The loss included a $0.04 per share write-down of inventories of natural gas due to continued declines in the price of this key input to the company’s fertilizer products. This compares to a net loss applicable to common shareholders of $22.8 million, or $0.14 per share, for the comparable period in fiscal year 2008.

Results for the quarter reflected the effect of delayed shipments of fertilizer in the key markets of the company’s wholly-owned nitrogen fertilizer business, Rentech Energy Midwest Corporation (REMC), due to weather conditions which improved significantly during April. Results of operations are typically seasonal due to the planting, growing and harvesting cycles of farmers. The timing of fertilizer applications, and therefore of shipments from REMC, can vary due to weather conditions. Revenue is recognized as products are shipped.

The write-down of natural gas inventories reflects the company’s policy of accounting for advanced purchases of gas as inventories. The company’s practice is to purchase gas at fixed prices when fertilizer products are pre-sold at predetermined prices, in order to lock in margins on the pre-sold products. When gas prices decline, as in the first six months of fiscal year 2009, the value of gas contracts is marked to market, leading to the inventory adjustments. In periods after the inventory write-down, as product is delivered, cost of goods sold is recognized at the lower prices to which the gas inventory was written down, which would tend to result in higher margins.

The reduction in revenue was due to delays in fertilizer shipments during the second quarter of fiscal 2009, caused by poor spring weather. These shipment delays had the effect of delaying the realization of revenue on significant volumes until April. Improved weather in April led to record shipments, revenue, and profits for REMC in that month. For fiscal year 2009 through April, unaudited revenue was $120.3 million, up from $89.1 million in the comparable period in fiscal 2008, representing a 35% increase. Due to seasonality, the significant pre-sales of fertilizer products and the strong April results, the company does not expect the weak second quarter results to be indicative of results for the full fiscal year 2009.

Rentech has increased its guidance for EBITDA at REMC for fiscal year 2009 to $65 million from previous guidance of well in excess of $50 million. In addition to the strong April results, factors that the company considered in increasing guidance included: significant pre-sales of fertilizer products; natural gas prices that are forecasted to remain at lower than budgeted levels; and demand for nitrogen products driven by continued strong prospects for planted corn acreage. Rentech also increased its consolidated EBITDA guidance for fiscal year 2009 to $15 million compared to previous guidance of positive EBITDA. EBITDA is a non-GAAP measure. Further explanation of this non-GAAP measure and a computation of consolidated EBITDA and EBITDA at REMC have been included below in this press release.
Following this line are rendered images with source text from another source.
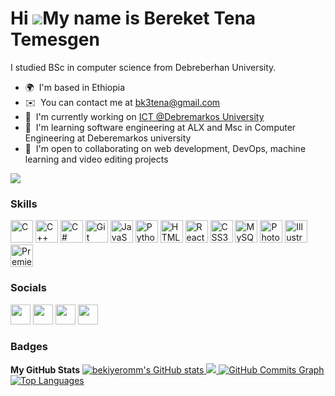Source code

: Hi ![](https://user-images.githubusercontent.com/18350557/176309783-0785949b-9127-417c-8b55-ab5a4333674e.gif)My name is Bereket Tena Temesgen
=============================================================================================================================================

I studied BSc in computer science from Debreberhan University.

*   🌍  I'm based in Ethiopia
*   ✉️  You can contact me at [bk3tena@gmail.com](mailto:bk3tena@gmail.com)
*   🚀  I'm currently working on [ICT @Debremarkos University](http://www.dmu.edu.et)
*   🧠  I'm learning software engineering at ALX and Msc in Computer Engineering at Deberemarkos university
*   🤝  I'm open to collaborating on web development, DevOps, machine learning and video editing projects
<a href="https://www.twitter.com/BereketTena1" target="_blank" rel="noreferrer">
  <img src="https://img.shields.io/twitter/follow/BereketTena1?logo=twitter&style=for-the-badge&color=f97316&labelColor=134e4a" /></a>
    
  ### Skills
        
<p align="left">
<a href="https://docs.microsoft.com/en-us/cpp/?view=msvc-170" target="blank" rel="noreferrer">
  <img src="https://raw.githubusercontent.com/danielcranney/readme-generator/main/public/icons/skills/c-colored.svg" width="36" height="36" alt="C" /></a>
<a href="https://docs.microsoft.com/en-us/cpp/?view=msvc-170" target="_blank" rel="noreferrer">
  <img src="https://raw.githubusercontent.com/danielcranney/readme-generator/main/public/icons/skills/cplusplus-colored.svg" width="36" height="36" alt="C++" /></a>
<a href="https://docs.microsoft.com/en-us/dotnet/csharp/" target="_blank" rel="noreferrer">
  <img src="https://raw.githubusercontent.com/danielcranney/readme-generator/main/public/icons/skills/csharp-colored.svg" width="36" height="36" alt="C#" /></a>
<a href="https://git-scm.com/" target="_blank" rel="noreferrer">
  <img src="https://raw.githubusercontent.com/danielcranney/readme-generator/main/public/icons/skills/git-colored.svg" width="36" height="36" alt="Git" /></a>
<a href="https://developer.mozilla.org/en-US/docs/Web/JavaScript" target="_blank" rel="noreferrer">
  <img src="https://raw.githubusercontent.com/danielcranney/readme-generator/main/public/icons/skills/javascript-colored.svg" width="36" height="36" alt="JavaScript" /></a>
<a href="https://www.python.org/" target="_blank" rel="noreferrer">
  <img src="https://raw.githubusercontent.com/danielcranney/readme-generator/main/public/icons/skills/python-colored.svg" width="36" height="36" alt="Python" /></a>
<a href="https://developer.mozilla.org/en-US/docs/Glossary/HTML5" target="_blank" rel="noreferrer"><img src="https://raw.githubusercontent.com/danielcranney/readme-generator/main/public/icons/skills/html5-colored.svg" width="36" height="36" alt="HTML5" /></a>
<a href="https://reactjs.org/" target="_blank" rel="noreferrer"><img src="https://raw.githubusercontent.com/danielcranney/readme-generator/main/public/icons/skills/react-colored.svg" width="36" height="36" alt="React" /></a>
<a href="https://www.w3.org/TR/CSS/#css" target="_blank" rel="noreferrer"><img src="https://raw.githubusercontent.com/danielcranney/readme-generator/main/public/icons/skills/css3-colored.svg" width="36" height="36" alt="CSS3" /></a>
<a href="https://www.mysql.com/" target="_blank" rel="noreferrer"><img src="https://raw.githubusercontent.com/danielcranney/readme-generator/main/public/icons/skills/mysql-colored.svg" width="36" height="36" alt="MySQL" /></a>
<a href="https://www.adobe.com/uk/products/photoshop.html" target="_blank" rel="noreferrer"><img src="https://raw.githubusercontent.com/danielcranney/readme-generator/main/public/icons/skills/photoshop-colored.svg" width="36" height="36" alt="Photoshop" /></a>
<a href="adobe.com/uk/products/illustrator.html" target="_blank" rel="noreferrer"><img src="https://raw.githubusercontent.com/danielcranney/readme-generator/main/public/icons/skills/illustrator-colored.svg" width="36" height="36" alt="Illustrator" /></a>
<a href="https://www.adobe.com/uk/products/premiere.html" target="_blank" rel="noreferrer"><img src="https://raw.githubusercontent.com/danielcranney/readme-generator/main/public/icons/skills/premierepro-colored.svg" width="36" height="36" alt="Premiere Pro" /></a>
</p>
                    
 ### Socials
                  
                  
<p align="left">                    
<a href="https://www.facebook.com/Lij Bereket Tena" target="_blank" rel="noreferrer">
<img src="https://raw.githubusercontent.com/danielcranney/readme-generator/main/public/icons/socials/facebook.svg" width="32" height="32" /></a>
                          
<a href="https://www.github.com/bekiyeromm" target="_blank" rel="noreferrer">
<img src="https://raw.githubusercontent.com/danielcranney/readme-generator/main/public/icons/socials/github.svg" width="32" height="32" /></a>
                          
<a href="https://www.linkedin.com/in/bereket-tena-43a171125" target="_blank" rel="noreferrer">
<img src="https://raw.githubusercontent.com/danielcranney/readme-generator/main/public/icons/socials/linkedin.svg" width="32" height="32" /></a>
                          
<a href="https://www.twitter.com/BereketTena1" target="_blank" rel="noreferrer">
<img src="https://raw.githubusercontent.com/danielcranney/readme-generator/main/public/icons/socials/twitter.svg" width="32" height="32" />
</a>
</p>
            
 ### Badges
            
<b>My GitHub Stats</b>
<a href="http://www.github.com/bekiyeromm"><img src="https://github-readme-stats.vercel.app/api?username=bekiyeromm&show_icons=true&hide=prs,issues,&title_color=84cc16&text_color=a855f7&icon_color=f97316&bg_color=134e4a&hide_border=true&show_icons=true" alt="bekiyeromm's GitHub stats" >
</a>
<a href="http://www.github.com/bekiyeromm">
  <img src="https://github-readme-streak-stats.herokuapp.com/?user=bekiyeromm&stroke=a855f7&background=134e4a&ring=84cc16&fire=84cc16&currStreakNum=a855f7&currStreakLabel=84cc16&sideNums=a855f7&sideLabels=a855f7&dates=a855f7&hide_border=true" />
</a>
<a href="http://www.github.com/bekiyeromm"><img src="https://github-readme-activity-graph.cyclic.app/graph?username=bekiyeromm&bg_color=134e4a&color=a855f7&line=f97316&point=a855f7&area_color=134e4a&area=true&hide_border=true&custom_title=GitHub%20Commits%20Graph" alt="GitHub Commits Graph" />
</a>
<a href="https://github.com/bekiyeromm" align="left">
  <img src="https://github-readme-stats.vercel.app/api/top-langs/?username=bekiyeromm&langs_count=10&title_color=84cc16&text_color=a855f7&icon_color=f97316&bg_color=134e4a&hide_border=true&locale=en&custom_title=Top%20%Languages" alt="Top Languages" />
</a>
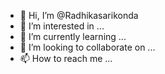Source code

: - 👋 Hi, I’m @Radhikasarikonda
- 👀 I’m interested in ...
- 🌱 I’m currently learning ...
- 💞️ I’m looking to collaborate on ...
- 📫 How to reach me ...

<!---
Radhikasarikonda/Radhikasarikonda is a ✨ special ✨ repository because its `README.md` (this file) appears on your GitHub profile.
You can click the Preview link to take a look at your changes.
--->
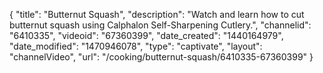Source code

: {
    "title": "Butternut Squash",
    "description": "Watch and learn how to cut butternut squash using Calphalon Self-Sharpening Cutlery.",
    "channelid": "6410335",
    "videoid": "67360399",
    "date_created": "1440164979",
    "date_modified": "1470946078",
    "type": "captivate",
    "layout": "channelVideo",
    "url": "\/cooking\/butternut-squash\/6410335-67360399"
}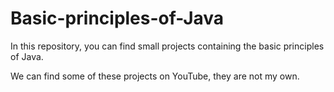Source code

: # Basic-principles-of-Java
In this repository, you can find small projects containing the basic principles of Java.

We can find some of these projects on YouTube, they are not my own.
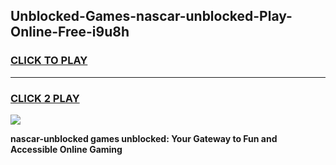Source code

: 
## Unblocked-Games-nascar-unblocked-Play-Online-Free-i9u8h
<h3>
<a href="https://premium76.site?title=nascar-unblocked&ref=26A">CLICK TO PLAY</a></h3>
<hr>

<h3>
<a href="https://premium76.site?title=nascar-unblocked&ref=26A">CLICK 2 PLAY</a>
  
</h3>

<a href="https://premium76.site?title=nascar-unblocked&ref=26A"><img src="https://clearcache.store/games.png"></a>


**nascar-unblocked games unblocked: Your Gateway to Fun and Accessible Online Gaming**
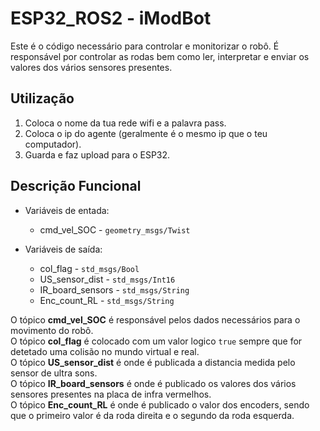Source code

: # ESP32_ROS2 - iModBot

Este é o código necessário para controlar e monitorizar o robô.
É responsável por controlar as rodas bem como ler, interpretar e enviar os valores dos vários sensores presentes.

## Utilização

1. Coloca o nome da tua rede wifi e a palavra pass.
2. Coloca o ip do agente (geralmente é o mesmo ip que o teu computador).
3. Guarda e faz upload para o ESP32.

## Descrição Funcional

- Variáveis de entada:

	- cmd_vel_SOC - `geometry_msgs/Twist`

- Variáveis de saída:

	- col_flag - `std_msgs/Bool`
	- US_sensor_dist - `std_msgs/Int16`
	- IR_board_sensors - `std_msgs/String`
	- Enc_count_RL  - `std_msgs/String`


O tópico **cmd_vel_SOC** é responsável pelos dados necessários para o movimento do robô.  
O tópico  **col_flag** é colocado com um valor logico `true` sempre que for detetado uma colisão no mundo virtual e real.  
O tópico  **US_sensor_dist** é onde é publicada a distancia medida pelo sensor de ultra sons.  
O tópico  **IR_board_sensors** é onde é publicado os valores dos vários sensores presentes na placa de infra vermelhos.  
O tópico  **Enc_count_RL** é onde é publicado o valor dos encoders, sendo que o primeiro valor é da roda direita e o segundo da roda esquerda.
Selling, general and administrative (SG&A) expenses were $6.7 million for the second quarter of fiscal year 2009, down from $9.0 million for the second quarter of the prior year. Research and development (R&D) expenses for the second quarter of fiscal year 2009 were $3.9 million, down from $22.1 million for the second quarter of the prior year. The decrease in R&D expenses was primarily due to the completion of the construction of the PDU in the prior fiscal year. Current period R&D expenses were attributable to costs associated with operating the facility in addition to expenses incurred for work on advanced catalysts, catalyst separation from crude wax, process optimization, and product upgrading.

Rentech reported revenue of $66.9 million for the six months ended March 31, 2009, compared to $76.0 million for the comparable period in the prior year. SG&A expenses were $12.7 million for the first six months of fiscal year 2009, down from $17.8 million for the comparable period in the prior year. R&D expenses for the current period were $9.4 million, down from $38.1 million for the comparable period in the prior year. The decrease was primarily due to the completion of the construction of the PDU in the prior fiscal year.

As of March 31, 2009, Rentech had cash and cash equivalents of $63.1 million on a consolidated basis.

Commenting on the second quarter results for fiscal year 2009, D. Hunt Ramsbottom, president and chief executive officer of Rentech, stated, “Although our second quarter suffered from weather delays in fertilizer shipments, we fully expect to achieve strong fiscal year 2009 performance at REMC. We have already seen the benefits of a strong spring season with record April product deliveries and revenue. With the expectation of $65 million in EBITDA at REMC this fiscal year along with our continued cost management, we believe Rentech’s consolidated results will be the strongest they have ever been. This is extremely encouraging especially in light of the current macro-economic environment.”